Arnold Palmer was the first golf player to make $1m from playing the sport.
But he made much more than that from his many off-course endorsements, putting his name to a variety of products and services, from United Airlines to Cadillac cars.
Wilson continued that although it’s now common for athletes to have endorsement and sponsorship contracts, roughly 50 years ago those partnerships were “ground-breaking”:
With his winning persona and looks, not to mention golfing ability, Palmer showed that a sportsman or woman could make more from commercial deals than from prize money alone.
It is a legacy for which today’s high earning stars, earning astronomical sums from their own deals, should be eternally grateful.
Throughout his life, Palmer was a model for athletes seeking sponsorships. Forbes contributor Patrick Rishe wrote:
When you talk about all the E-Score metrics pertaining to personality characteristics that corporations and fans resonant with, The King had all of them.
Likability. Trust. Hero. Champion. Attractiveness. Charisma. Longevity. Humility.
According to one report, Palmer amassed $675 million in his lifetime.
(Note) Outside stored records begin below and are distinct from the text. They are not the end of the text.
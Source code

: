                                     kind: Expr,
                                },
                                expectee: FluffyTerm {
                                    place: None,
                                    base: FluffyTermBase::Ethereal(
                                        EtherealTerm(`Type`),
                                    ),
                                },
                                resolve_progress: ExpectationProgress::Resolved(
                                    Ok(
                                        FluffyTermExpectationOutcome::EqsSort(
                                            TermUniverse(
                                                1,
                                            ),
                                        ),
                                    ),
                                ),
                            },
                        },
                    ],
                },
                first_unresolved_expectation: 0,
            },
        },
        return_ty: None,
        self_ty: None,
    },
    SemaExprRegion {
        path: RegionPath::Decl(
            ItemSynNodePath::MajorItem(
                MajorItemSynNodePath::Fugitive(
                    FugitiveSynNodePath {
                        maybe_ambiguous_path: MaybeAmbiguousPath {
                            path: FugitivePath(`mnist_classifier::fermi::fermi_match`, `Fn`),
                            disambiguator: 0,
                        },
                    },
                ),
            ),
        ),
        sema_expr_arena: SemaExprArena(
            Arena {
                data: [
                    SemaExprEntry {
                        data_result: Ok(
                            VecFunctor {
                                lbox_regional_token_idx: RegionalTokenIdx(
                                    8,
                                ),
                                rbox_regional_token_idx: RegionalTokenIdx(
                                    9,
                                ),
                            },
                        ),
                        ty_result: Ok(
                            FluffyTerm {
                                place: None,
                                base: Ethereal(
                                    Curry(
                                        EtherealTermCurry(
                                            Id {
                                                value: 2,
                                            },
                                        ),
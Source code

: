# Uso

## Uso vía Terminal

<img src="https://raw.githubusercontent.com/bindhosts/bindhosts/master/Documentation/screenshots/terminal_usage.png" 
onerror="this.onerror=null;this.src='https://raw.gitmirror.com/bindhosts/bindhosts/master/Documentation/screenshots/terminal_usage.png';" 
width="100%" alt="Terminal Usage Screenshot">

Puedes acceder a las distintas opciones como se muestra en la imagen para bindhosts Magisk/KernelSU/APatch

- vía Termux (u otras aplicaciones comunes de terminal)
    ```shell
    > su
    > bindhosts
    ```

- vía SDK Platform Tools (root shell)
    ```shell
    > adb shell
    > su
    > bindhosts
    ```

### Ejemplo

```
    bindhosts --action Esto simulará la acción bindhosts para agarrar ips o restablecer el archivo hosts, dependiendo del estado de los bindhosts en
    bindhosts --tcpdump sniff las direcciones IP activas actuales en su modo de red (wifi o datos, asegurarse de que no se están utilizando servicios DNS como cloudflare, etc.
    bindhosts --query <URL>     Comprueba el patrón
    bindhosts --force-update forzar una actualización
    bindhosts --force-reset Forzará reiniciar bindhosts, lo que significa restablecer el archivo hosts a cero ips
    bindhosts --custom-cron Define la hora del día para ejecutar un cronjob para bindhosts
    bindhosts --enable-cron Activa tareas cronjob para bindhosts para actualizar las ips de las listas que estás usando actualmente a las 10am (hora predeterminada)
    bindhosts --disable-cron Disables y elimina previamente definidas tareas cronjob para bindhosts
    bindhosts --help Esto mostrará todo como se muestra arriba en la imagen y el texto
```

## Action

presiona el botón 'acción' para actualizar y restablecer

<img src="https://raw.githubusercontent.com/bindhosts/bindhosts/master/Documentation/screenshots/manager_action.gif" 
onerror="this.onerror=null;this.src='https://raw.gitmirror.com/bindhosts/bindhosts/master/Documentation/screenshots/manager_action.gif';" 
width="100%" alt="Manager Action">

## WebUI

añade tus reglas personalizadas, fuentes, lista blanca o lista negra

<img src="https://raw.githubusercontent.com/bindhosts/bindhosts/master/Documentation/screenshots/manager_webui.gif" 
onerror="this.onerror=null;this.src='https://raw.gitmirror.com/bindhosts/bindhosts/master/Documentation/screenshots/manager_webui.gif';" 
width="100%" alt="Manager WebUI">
And as recently as early 2014, a Forbes report estimated he earned $40 million annually in product endorsements.
At the age of 85!
Sponsorship contracts and endorsement opportunities can now come as much from YouTube and Twitch as they do from Olympic pools and golf tournaments, but Palmer’s ability to capture audiences’ attention and work with organizations is admirable whether you’re an athlete or a PR/marketing pro.
For those looking to secure a new client, sponsor or contract, perhaps one of Palmer’s oft-quoted witticisms can inspire you:
The most rewarding things you do in life are often the ones that look like they cannot be done.